* [Task item]
The finished copy should hold every entry exactly as given, and no pictures.

* [Data in this exercise]
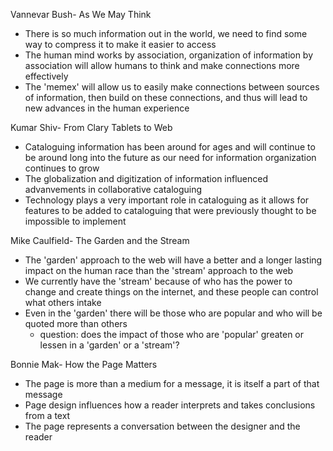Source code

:Vannevar Bush- As We May Think
- There is so much information out in the world, we need to find some way to compress it to make it easier to access
- The human mind works by association, organization of information by association will allow humans to think and make connections more effectively
- The 'memex' will allow us to easily make connections between sources of information, then build on these connections, and thus will lead to new advances in the human experience

Kumar Shiv- From Clary Tablets to Web
- Cataloguing information has been around for ages and will continue to be around long into the future as our need for information organization continues to grow
- The globalization and digitization of information influenced advanvements in collaborative cataloguing
- Technology plays a very important role in cataloguing as it allows for features to be added to cataloguing that were previously thought to be impossible to implement

Mike Caulfield- The Garden and the Stream
- The 'garden' approach to the web will have a better and a longer lasting impact on the human race than the 'stream' approach to the web
- We currently have the 'stream' because of who has the power to change and create things on the internet, and these people can control what others intake
- Even in the 'garden' there will be those who are popular and who will be quoted more than others
	- question: does the impact of those who are 'popular' greaten or lessen in a 'garden' or a 'stream'?

Bonnie Mak- How the Page Matters
- The page is more than a medium for a message, it is itself a part of that message
- Page design influences how a reader interprets and takes conclusions from a text
- The page represents a conversation between the designer and the reader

* [Exercise output]
Source code

:Vannevar Bush- As We May Think
- There is so much information out in the world, we need to find some way to compress it to make it easier to access
- The human mind works by association, organization of information by association will allow humans to think and make connections more effectively
- The 'memex' will allow us to easily make connections between sources of information, then build on these connections, and thus will lead to new advances in the human experience

Kumar Shiv- From Clary Tablets to Web
- Cataloguing information has been around for ages and will continue to be around long into the future as our need for information organization continues to grow
- The globalization and digitization of information influenced advanvements in collaborative cataloguing
- Technology plays a very important role in cataloguing as it allows for features to be added to cataloguing that were previously thought to be impossible to implement

Mike Caulfield- The Garden and the Stream
- The 'garden' approach to the web will have a better and a longer lasting impact on the human race than the 'stream' approach to the web
- We currently have the 'stream' because of who has the power to change and create things on the internet, and these people can control what others intake
- Even in the 'garden' there will be those who are popular and who will be quoted more than others
	- question: does the impact of those who are 'popular' greaten or lessen in a 'garden' or a 'stream'?

Bonnie Mak- How the Page Matters
- The page is more than a medium for a message, it is itself a part of that message
- Page design influences how a reader interprets and takes conclusions from a text
- The page represents a conversation between the designer and the reader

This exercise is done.